**Data to process:**
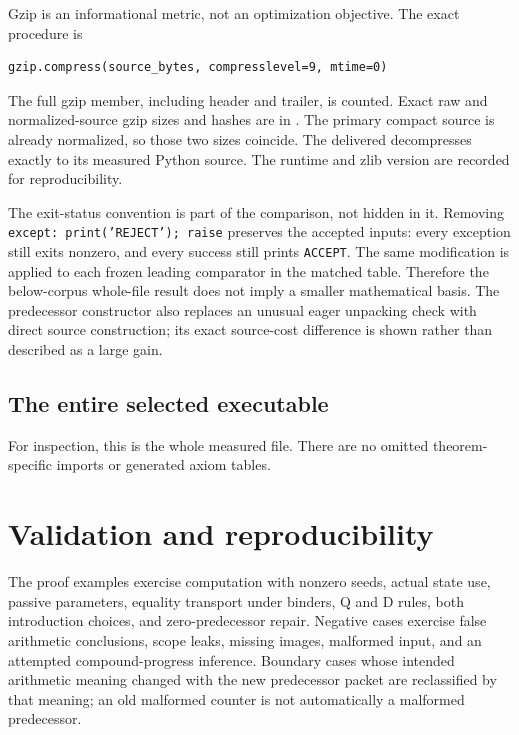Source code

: Gzip is an informational metric, not an optimization objective. The exact
procedure is
\begin{lstlisting}
gzip.compress(source_bytes, compresslevel=9, mtime=0)
\end{lstlisting}
The full gzip member, including header and trailer, is counted. Exact raw
and normalized-source gzip sizes and hashes are in
. The primary compact source is already
normalized, so those two sizes coincide. The delivered 
decompresses exactly to its measured Python source. The runtime and zlib
version are recorded for reproducibility.

The exit-status convention is part of the comparison, not hidden in it.
Removing \texttt{except: print('REJECT'); raise} preserves the accepted
inputs: every exception still exits nonzero, and every success still
prints \texttt{ACCEPT}. The same modification is applied to each frozen
leading comparator in the matched table. Therefore the below-corpus
whole-file result does not imply a smaller mathematical basis. The
predecessor constructor also replaces an unusual eager unpacking check
with direct source construction; its exact source-cost difference is
shown rather than described as a large gain.

\subsection{The entire selected executable}

For inspection, this is the whole measured file. There are no omitted
theorem-specific imports or generated axiom tables.


\section{Validation and reproducibility}



The proof examples exercise computation with nonzero seeds, actual state
use, passive parameters, equality transport under binders, Q and D rules,
both introduction choices, and zero-predecessor repair. Negative cases
exercise false arithmetic conclusions, scope leaks, missing images,
malformed input, and an attempted compound-progress inference.
Boundary cases whose intended arithmetic meaning changed with the new
predecessor packet are reclassified by that meaning; an old malformed
counter is not automatically a malformed predecessor.

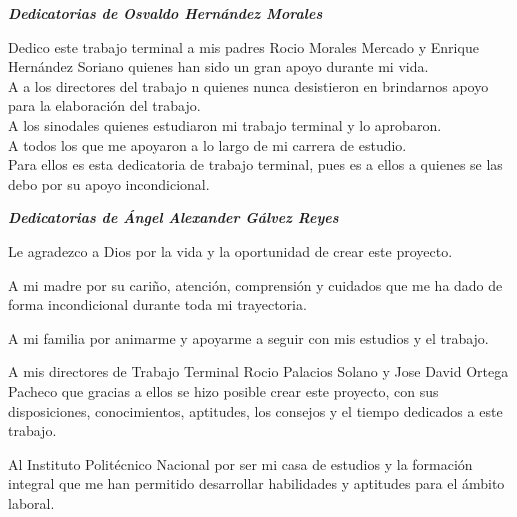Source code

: \pagebreak


\begin{flushright}
  \emph{\textbf{Dedicatorias de Osvaldo Hernández Morales}}
 
Dedico este trabajo terminal a mis padres Rocio Morales Mercado y Enrique Hernández Soriano quienes han sido un gran apoyo durante mi vida.\\
\vspace{0.5cm}
A a los directores del trabajo n quienes nunca desistieron en brindarnos apoyo para la elaboración del trabajo.\\
\vspace{0.5cm}
A los sinodales quienes estudiaron mi trabajo terminal y lo aprobaron.\\
\vspace{0.5cm}
A todos los que me apoyaron a lo largo de mi carrera de estudio.\\
\vspace{0.5cm}
Para ellos es esta dedicatoria de trabajo terminal, pues es a ellos a quienes se las debo por su apoyo incondicional.

\end{flushright}
\newpage

\begin{flushright}
\emph{\textbf{Dedicatorias de Ángel Alexander Gálvez Reyes }}
 
Le agradezco a Dios por la vida y la oportunidad de crear este proyecto.\\
\vspace{0.5cm}

A mi madre por su cariño, atención, comprensión y cuidados que me ha dado de forma incondicional durante toda mi trayectoria.\\
\vspace{0.5cm}

A mi familia por animarme y apoyarme a seguir con mis estudios y el trabajo.\\
\vspace{0.5cm}

A mis directores de Trabajo Terminal Rocio Palacios Solano y Jose David Ortega Pacheco que gracias a ellos se hizo posible crear este proyecto, con sus disposiciones, conocimientos, aptitudes, los consejos y el tiempo dedicados a este trabajo.\\
\vspace{0.5cm}

Al Instituto Politécnico Nacional por ser mi casa de estudios y la formación integral que me han permitido desarrollar habilidades y aptitudes para el ámbito laboral.\\
\vspace{0.5cm}

\end{flushright}
\newpage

**Your instructions:** From the listing above, copy every line where the string "directores" is found.

**Output for this exercise:**
A a los directores del trabajo n quienes nunca desistieron en brindarnos apoyo para la elaboración del trabajo.\\
A mis directores de Trabajo Terminal Rocio Palacios Solano y Jose David Ortega Pacheco que gracias a ellos se hizo posible crear este proyecto, con sus disposiciones, conocimientos, aptitudes, los consejos y el tiempo dedicados a este trabajo.\\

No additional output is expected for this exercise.